Your answer is the lines below, exactly, from the one that contains "## How to run" through the one that contains "- Fajrul Aulia", both included.
-------------------------
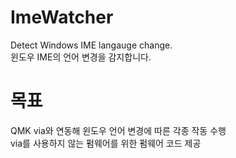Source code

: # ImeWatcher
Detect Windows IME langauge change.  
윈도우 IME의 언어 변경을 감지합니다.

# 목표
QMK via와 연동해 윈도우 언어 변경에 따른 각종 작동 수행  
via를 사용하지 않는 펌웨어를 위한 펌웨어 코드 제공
-------------------------
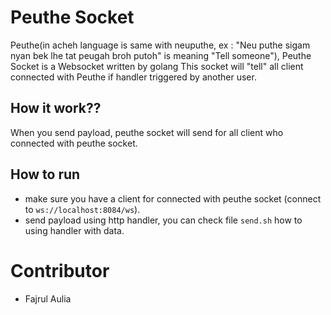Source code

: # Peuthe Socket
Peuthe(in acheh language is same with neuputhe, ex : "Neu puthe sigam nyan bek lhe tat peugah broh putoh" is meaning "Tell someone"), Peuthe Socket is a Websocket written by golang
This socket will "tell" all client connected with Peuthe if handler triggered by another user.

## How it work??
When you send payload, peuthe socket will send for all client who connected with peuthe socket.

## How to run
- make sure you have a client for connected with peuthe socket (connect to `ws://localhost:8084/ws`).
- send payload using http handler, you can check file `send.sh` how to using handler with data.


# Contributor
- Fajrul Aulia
-------------------------
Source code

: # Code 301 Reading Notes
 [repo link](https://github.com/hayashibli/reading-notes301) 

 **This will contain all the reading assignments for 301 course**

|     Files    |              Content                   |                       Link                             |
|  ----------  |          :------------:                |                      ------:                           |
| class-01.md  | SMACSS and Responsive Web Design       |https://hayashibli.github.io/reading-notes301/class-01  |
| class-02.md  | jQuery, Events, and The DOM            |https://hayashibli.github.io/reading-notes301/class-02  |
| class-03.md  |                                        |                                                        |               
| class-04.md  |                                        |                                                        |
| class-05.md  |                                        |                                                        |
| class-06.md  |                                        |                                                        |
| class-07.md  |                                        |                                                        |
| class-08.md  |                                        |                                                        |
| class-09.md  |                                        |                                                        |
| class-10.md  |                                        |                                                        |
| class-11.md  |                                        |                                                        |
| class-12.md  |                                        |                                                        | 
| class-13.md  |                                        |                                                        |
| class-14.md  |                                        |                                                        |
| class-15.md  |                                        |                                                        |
-------------------------
◆ **ANSWER SECTION**
## How to run
- make sure you have a client for connected with peuthe socket (connect to `ws://localhost:8084/ws`).
- send payload using http handler, you can check file `send.sh` how to using handler with data.


# Contributor
- Fajrul Aulia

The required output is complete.